● Task details
Return the lines of the data below in which the string "OtherTok" occurs.

*** Opening of Information given ***

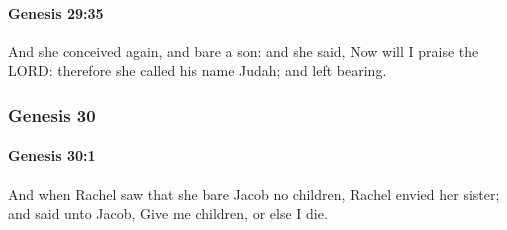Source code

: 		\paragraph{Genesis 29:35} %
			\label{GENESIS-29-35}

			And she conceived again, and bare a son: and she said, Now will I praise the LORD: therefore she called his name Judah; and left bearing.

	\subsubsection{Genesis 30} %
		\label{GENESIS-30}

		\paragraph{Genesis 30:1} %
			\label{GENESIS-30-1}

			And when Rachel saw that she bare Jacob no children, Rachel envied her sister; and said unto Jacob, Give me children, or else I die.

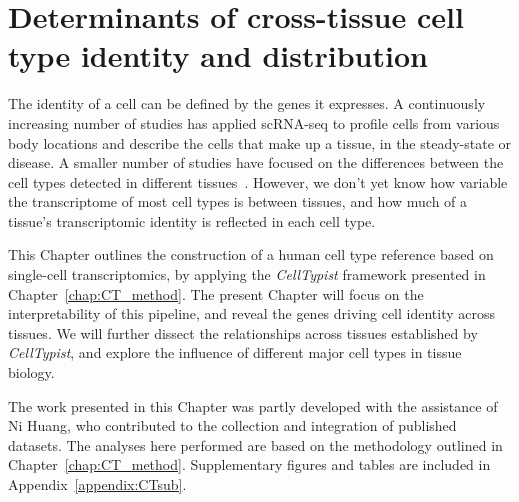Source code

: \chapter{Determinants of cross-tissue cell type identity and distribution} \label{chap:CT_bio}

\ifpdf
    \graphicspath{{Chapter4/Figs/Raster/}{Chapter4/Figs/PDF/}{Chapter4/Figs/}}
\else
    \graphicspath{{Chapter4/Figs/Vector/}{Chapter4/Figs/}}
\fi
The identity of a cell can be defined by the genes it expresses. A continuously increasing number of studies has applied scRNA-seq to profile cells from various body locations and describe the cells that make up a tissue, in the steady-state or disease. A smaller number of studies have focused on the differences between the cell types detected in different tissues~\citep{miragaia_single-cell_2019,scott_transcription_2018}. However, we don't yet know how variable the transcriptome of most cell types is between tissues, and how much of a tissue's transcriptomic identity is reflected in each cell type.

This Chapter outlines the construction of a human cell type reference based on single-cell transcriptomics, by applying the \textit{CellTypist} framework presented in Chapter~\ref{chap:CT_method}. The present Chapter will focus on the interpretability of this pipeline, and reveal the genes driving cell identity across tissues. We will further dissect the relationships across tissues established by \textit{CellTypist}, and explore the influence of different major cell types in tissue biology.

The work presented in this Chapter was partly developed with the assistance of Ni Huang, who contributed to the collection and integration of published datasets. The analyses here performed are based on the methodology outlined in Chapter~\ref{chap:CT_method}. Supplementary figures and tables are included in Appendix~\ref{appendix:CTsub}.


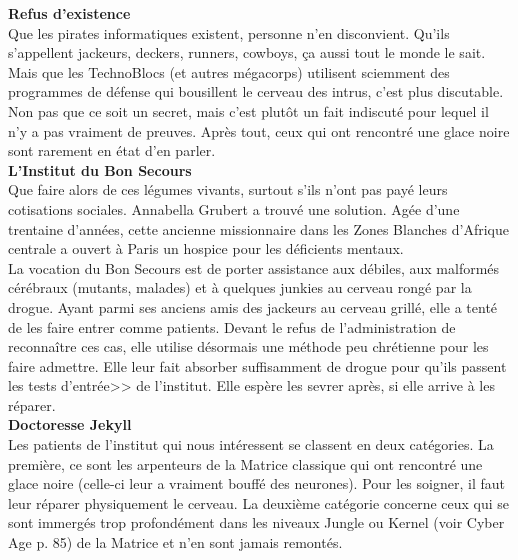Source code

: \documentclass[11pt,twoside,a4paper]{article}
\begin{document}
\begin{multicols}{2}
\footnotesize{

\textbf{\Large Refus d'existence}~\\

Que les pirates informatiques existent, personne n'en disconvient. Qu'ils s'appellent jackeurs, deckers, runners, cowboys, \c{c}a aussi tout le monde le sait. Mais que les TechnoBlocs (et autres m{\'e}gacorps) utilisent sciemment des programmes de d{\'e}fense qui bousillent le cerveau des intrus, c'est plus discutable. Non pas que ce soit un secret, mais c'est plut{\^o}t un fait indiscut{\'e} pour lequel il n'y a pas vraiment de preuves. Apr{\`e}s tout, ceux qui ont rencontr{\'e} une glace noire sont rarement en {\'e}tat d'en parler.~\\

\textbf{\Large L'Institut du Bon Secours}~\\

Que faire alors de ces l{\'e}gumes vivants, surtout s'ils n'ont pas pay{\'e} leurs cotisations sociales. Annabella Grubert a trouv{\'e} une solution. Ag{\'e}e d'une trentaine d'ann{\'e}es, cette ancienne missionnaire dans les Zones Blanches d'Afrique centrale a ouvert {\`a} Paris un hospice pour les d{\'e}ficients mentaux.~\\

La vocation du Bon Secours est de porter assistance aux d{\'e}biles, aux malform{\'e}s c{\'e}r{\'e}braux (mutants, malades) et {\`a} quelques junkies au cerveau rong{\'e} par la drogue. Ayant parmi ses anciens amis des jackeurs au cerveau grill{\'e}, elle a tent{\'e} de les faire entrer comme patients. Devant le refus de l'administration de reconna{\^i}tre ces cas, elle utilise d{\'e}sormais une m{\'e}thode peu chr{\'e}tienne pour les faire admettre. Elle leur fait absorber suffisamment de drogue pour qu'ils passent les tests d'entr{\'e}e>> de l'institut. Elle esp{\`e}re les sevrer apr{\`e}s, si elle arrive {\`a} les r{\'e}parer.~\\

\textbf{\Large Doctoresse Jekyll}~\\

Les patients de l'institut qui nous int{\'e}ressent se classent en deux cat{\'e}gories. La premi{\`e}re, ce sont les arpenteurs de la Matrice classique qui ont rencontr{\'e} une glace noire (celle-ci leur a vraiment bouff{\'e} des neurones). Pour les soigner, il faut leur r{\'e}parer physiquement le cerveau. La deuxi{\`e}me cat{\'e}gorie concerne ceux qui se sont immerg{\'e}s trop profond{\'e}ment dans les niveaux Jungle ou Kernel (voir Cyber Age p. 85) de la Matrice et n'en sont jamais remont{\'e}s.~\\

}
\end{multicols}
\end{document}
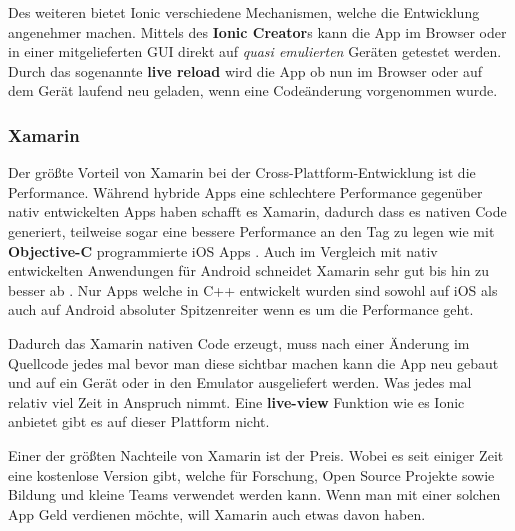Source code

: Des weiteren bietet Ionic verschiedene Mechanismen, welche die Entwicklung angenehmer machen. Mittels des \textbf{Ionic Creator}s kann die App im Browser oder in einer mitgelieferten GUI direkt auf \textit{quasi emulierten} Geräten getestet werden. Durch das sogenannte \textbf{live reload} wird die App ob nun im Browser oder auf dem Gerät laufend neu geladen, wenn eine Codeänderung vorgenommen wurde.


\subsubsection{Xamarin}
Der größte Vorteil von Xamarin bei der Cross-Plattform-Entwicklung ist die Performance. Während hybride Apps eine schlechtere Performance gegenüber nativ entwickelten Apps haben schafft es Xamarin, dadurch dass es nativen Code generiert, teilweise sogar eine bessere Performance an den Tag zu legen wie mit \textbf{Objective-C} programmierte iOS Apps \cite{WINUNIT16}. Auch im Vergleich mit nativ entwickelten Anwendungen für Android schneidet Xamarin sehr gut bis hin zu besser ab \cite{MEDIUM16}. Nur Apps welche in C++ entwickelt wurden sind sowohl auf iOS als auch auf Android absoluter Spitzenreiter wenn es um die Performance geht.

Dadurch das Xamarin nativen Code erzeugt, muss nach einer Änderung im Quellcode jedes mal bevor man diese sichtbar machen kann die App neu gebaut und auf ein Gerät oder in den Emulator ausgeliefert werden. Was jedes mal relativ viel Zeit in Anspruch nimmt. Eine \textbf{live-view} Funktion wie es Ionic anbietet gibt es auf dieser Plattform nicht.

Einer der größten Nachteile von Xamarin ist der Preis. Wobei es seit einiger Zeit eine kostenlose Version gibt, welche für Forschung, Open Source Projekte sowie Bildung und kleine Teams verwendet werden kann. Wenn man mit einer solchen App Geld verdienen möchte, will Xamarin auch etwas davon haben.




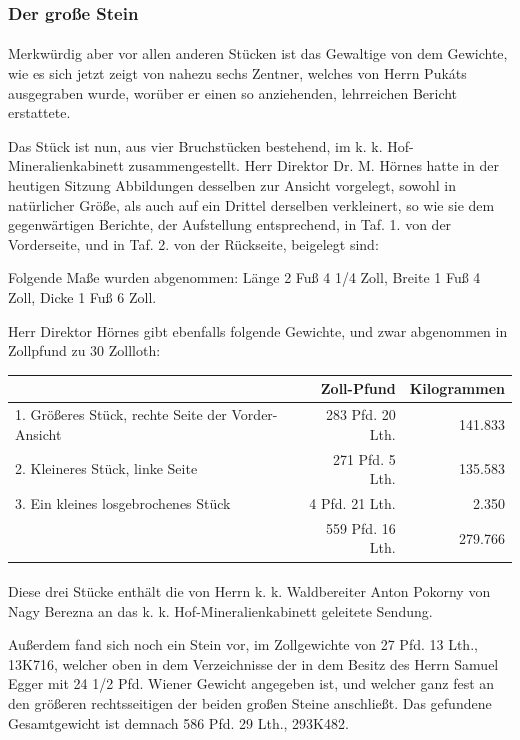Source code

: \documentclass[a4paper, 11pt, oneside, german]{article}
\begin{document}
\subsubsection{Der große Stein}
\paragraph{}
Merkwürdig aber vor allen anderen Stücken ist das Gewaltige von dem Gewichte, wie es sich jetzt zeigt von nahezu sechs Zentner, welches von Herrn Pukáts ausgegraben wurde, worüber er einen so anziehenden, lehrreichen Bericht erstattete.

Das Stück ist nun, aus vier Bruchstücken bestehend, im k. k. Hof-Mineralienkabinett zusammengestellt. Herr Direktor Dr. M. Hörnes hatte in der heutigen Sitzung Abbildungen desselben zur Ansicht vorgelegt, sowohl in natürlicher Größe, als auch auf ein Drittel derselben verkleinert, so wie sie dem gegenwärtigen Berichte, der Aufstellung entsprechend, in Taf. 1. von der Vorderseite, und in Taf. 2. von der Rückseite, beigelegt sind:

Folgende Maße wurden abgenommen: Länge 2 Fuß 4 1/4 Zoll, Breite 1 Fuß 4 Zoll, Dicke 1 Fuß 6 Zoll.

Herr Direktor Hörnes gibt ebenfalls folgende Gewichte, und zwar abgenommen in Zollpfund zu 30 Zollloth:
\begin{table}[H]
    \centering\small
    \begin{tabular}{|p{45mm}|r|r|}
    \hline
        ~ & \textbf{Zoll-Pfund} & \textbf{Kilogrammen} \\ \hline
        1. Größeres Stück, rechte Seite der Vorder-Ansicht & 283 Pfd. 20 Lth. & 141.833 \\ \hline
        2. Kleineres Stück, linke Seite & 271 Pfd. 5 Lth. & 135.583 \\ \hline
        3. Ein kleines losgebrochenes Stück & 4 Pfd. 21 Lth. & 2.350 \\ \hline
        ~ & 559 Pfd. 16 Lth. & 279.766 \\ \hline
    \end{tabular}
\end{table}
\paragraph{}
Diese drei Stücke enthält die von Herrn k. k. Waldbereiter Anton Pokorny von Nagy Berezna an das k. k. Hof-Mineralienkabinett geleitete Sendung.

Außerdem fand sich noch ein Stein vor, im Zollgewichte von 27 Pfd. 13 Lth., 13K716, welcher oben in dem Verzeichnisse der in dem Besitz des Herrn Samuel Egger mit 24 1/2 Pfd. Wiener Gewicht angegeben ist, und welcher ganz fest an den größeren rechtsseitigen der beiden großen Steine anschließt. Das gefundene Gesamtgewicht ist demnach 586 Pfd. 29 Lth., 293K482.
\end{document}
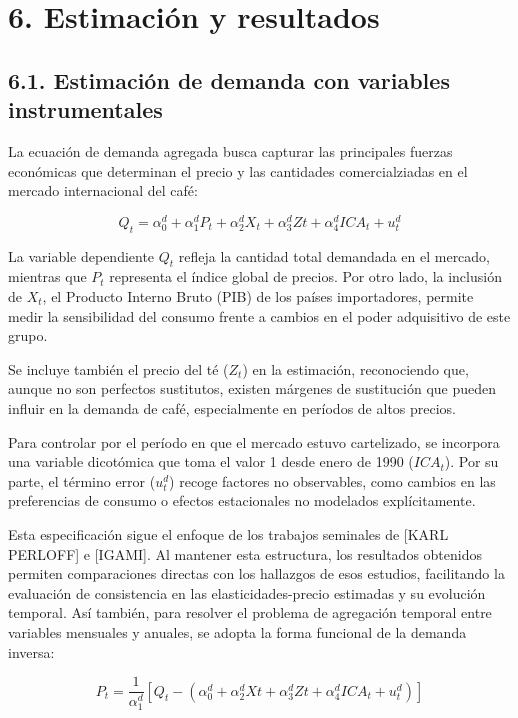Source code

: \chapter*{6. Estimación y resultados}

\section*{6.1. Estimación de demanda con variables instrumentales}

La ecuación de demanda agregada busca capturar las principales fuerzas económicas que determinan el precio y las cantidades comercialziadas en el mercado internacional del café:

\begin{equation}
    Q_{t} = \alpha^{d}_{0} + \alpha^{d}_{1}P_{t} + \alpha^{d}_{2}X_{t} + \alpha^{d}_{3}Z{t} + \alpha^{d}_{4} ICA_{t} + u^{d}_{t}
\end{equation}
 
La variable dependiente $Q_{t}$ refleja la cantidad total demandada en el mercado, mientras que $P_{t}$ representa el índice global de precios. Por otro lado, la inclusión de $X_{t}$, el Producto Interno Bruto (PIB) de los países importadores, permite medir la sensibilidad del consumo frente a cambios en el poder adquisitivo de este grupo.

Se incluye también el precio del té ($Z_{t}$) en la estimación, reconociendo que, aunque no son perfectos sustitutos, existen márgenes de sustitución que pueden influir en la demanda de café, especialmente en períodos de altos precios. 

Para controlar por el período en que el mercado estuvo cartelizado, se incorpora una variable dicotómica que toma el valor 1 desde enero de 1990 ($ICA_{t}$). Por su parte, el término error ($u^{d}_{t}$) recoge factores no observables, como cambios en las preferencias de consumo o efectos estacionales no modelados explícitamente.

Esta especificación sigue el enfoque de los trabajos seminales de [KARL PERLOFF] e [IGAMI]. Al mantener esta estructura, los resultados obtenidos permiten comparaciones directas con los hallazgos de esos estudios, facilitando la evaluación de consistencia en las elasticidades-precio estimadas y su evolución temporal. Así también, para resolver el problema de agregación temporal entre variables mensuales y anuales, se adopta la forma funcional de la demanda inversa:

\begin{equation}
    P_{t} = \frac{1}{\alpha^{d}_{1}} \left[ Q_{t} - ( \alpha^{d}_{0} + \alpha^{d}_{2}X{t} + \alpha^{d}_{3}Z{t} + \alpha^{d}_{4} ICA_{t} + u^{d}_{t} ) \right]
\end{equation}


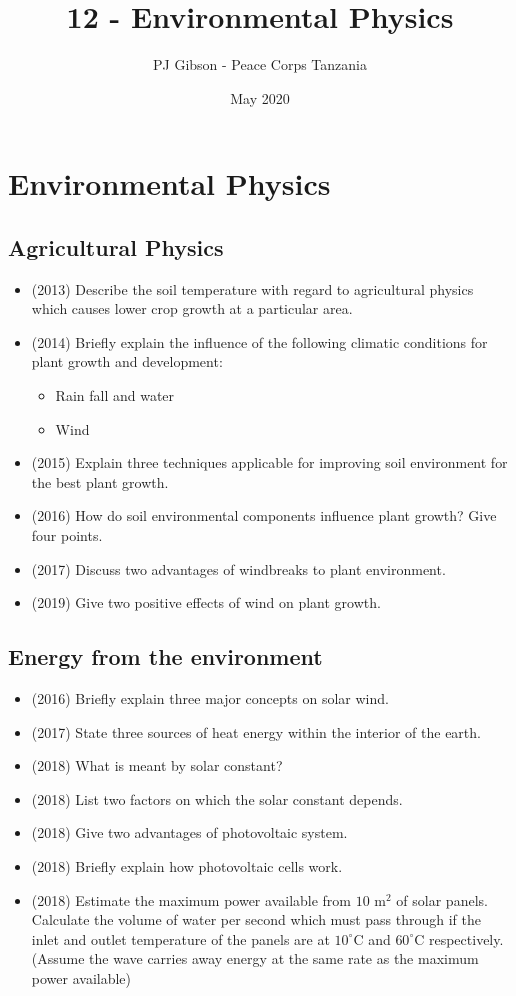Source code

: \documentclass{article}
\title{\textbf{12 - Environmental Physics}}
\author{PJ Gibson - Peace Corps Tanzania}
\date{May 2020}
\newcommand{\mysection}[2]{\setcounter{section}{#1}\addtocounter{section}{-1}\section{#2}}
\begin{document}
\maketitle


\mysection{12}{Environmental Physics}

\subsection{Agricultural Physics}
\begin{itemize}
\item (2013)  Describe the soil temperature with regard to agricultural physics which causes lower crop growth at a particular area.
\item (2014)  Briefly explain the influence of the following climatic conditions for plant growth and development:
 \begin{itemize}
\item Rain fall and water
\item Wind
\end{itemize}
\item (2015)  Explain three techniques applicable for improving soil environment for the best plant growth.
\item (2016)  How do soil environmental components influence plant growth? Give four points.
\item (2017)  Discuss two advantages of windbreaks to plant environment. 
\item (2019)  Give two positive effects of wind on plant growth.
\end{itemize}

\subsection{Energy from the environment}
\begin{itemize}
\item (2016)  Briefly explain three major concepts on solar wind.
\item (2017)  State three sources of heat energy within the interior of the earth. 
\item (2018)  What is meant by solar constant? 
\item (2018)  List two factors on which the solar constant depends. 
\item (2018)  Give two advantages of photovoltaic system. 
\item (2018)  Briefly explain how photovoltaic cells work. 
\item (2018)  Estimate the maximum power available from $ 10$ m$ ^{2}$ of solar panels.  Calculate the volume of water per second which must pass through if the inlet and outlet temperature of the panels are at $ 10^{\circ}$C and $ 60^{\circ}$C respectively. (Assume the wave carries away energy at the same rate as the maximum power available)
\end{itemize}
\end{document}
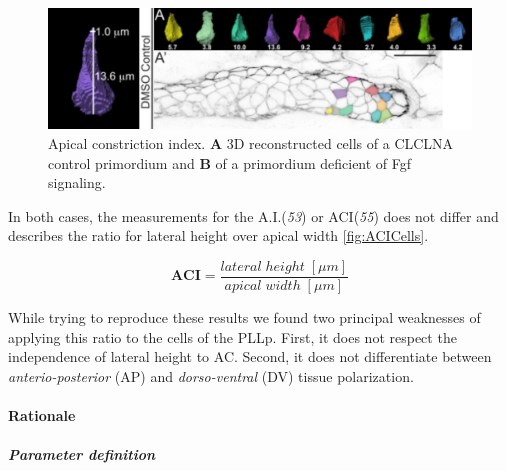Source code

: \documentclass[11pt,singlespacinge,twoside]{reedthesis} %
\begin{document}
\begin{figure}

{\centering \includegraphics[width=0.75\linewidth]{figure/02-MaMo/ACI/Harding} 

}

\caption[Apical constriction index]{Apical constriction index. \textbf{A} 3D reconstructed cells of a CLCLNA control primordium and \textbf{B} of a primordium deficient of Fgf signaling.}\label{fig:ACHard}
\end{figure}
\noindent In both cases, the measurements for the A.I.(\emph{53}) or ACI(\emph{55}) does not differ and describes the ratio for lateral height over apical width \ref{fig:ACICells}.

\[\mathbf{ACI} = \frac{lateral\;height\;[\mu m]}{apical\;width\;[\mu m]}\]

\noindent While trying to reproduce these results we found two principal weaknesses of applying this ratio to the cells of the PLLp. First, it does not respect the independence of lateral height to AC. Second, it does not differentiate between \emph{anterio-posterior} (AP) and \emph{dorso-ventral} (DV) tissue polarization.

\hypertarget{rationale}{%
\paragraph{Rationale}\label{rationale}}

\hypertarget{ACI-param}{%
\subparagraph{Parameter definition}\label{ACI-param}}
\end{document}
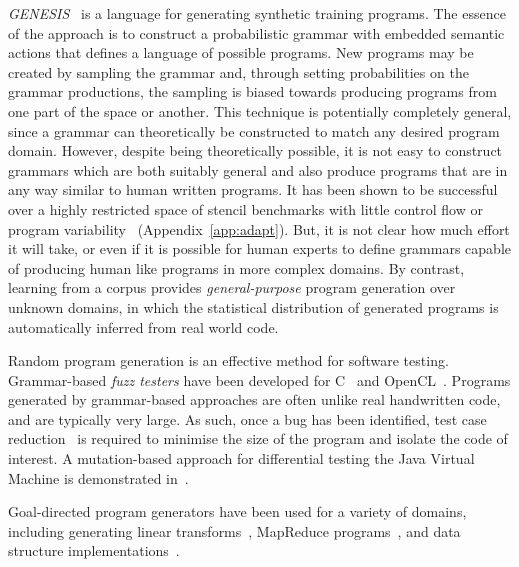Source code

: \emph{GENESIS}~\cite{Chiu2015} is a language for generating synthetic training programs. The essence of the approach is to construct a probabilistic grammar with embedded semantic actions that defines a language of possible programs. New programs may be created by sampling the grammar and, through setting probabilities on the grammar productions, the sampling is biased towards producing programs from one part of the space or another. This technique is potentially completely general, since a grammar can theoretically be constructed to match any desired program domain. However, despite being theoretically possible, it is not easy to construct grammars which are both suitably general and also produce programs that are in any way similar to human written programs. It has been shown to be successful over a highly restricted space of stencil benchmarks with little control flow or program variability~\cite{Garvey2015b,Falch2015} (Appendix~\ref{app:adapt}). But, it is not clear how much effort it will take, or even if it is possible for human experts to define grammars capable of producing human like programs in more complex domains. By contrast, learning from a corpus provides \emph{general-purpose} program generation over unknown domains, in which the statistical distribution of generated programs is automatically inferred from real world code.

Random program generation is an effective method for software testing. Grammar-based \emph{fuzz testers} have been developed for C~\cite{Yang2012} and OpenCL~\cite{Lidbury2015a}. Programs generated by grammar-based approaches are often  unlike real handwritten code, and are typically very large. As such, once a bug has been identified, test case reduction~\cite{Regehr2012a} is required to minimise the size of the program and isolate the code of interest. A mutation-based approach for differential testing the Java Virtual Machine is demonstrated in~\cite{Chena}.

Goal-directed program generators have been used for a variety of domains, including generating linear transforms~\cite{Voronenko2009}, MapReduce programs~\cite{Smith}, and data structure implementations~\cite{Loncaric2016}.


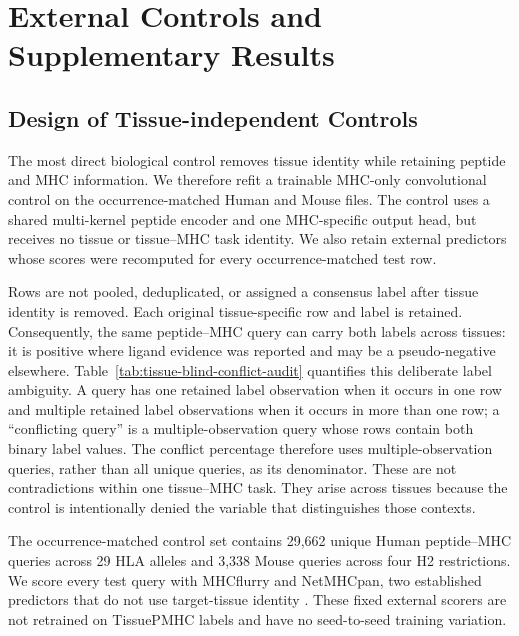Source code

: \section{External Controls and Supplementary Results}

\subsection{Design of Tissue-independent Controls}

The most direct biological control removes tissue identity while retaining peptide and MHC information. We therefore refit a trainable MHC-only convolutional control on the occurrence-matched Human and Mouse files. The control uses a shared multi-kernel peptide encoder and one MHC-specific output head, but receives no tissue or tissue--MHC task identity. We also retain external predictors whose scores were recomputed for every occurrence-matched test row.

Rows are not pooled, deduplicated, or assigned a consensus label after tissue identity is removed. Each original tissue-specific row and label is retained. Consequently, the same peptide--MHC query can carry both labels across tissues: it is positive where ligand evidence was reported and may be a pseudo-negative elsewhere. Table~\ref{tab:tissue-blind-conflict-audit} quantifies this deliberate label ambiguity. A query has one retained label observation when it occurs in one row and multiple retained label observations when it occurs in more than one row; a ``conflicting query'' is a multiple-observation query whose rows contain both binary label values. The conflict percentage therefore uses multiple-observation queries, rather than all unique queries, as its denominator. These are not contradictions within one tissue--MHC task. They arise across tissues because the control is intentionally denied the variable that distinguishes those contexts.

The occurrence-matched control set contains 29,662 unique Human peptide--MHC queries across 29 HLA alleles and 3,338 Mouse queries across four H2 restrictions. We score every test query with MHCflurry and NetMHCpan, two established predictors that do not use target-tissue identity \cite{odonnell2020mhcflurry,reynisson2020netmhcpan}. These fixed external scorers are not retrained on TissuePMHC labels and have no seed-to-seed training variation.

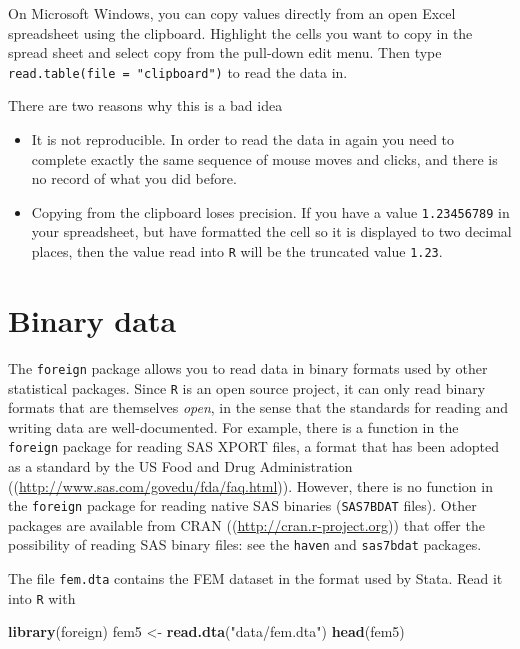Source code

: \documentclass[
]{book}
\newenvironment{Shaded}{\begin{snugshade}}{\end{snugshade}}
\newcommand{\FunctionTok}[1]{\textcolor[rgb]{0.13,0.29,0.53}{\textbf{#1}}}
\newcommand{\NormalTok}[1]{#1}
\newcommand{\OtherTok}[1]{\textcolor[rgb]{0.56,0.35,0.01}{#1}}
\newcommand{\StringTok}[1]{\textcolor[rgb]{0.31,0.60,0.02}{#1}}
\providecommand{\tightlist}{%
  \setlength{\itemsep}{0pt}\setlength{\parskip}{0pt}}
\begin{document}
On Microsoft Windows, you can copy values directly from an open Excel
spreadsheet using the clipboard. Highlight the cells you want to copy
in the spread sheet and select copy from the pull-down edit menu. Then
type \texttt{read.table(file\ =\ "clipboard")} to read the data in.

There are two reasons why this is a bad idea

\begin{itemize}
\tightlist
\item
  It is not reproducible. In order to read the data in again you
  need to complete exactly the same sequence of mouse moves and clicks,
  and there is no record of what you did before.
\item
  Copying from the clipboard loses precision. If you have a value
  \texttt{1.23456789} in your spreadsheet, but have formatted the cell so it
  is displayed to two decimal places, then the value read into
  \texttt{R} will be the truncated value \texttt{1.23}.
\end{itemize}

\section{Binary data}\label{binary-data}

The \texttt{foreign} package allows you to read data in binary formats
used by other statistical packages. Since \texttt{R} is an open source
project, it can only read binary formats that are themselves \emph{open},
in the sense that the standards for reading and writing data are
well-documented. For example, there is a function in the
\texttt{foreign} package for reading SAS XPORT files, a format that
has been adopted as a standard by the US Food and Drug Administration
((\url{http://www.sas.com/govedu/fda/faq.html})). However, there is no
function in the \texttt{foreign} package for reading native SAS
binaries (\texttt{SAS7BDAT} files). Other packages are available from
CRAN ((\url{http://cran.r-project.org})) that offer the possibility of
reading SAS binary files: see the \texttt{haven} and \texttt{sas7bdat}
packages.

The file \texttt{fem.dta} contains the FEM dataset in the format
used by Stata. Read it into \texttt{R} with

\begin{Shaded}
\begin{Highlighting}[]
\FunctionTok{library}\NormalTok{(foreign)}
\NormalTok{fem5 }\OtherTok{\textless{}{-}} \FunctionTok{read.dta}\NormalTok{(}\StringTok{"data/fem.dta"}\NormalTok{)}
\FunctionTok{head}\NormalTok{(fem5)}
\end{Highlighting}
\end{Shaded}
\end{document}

*** Close of Information given ***

● Expected answer
\newcommand{\OtherTok}[1]{\textcolor[rgb]{0.56,0.35,0.01}{#1}}
\NormalTok{fem5 }\OtherTok{\textless{}{-}} \FunctionTok{read.dta}\NormalTok{(}\StringTok{"data/fem.dta"}\NormalTok{)}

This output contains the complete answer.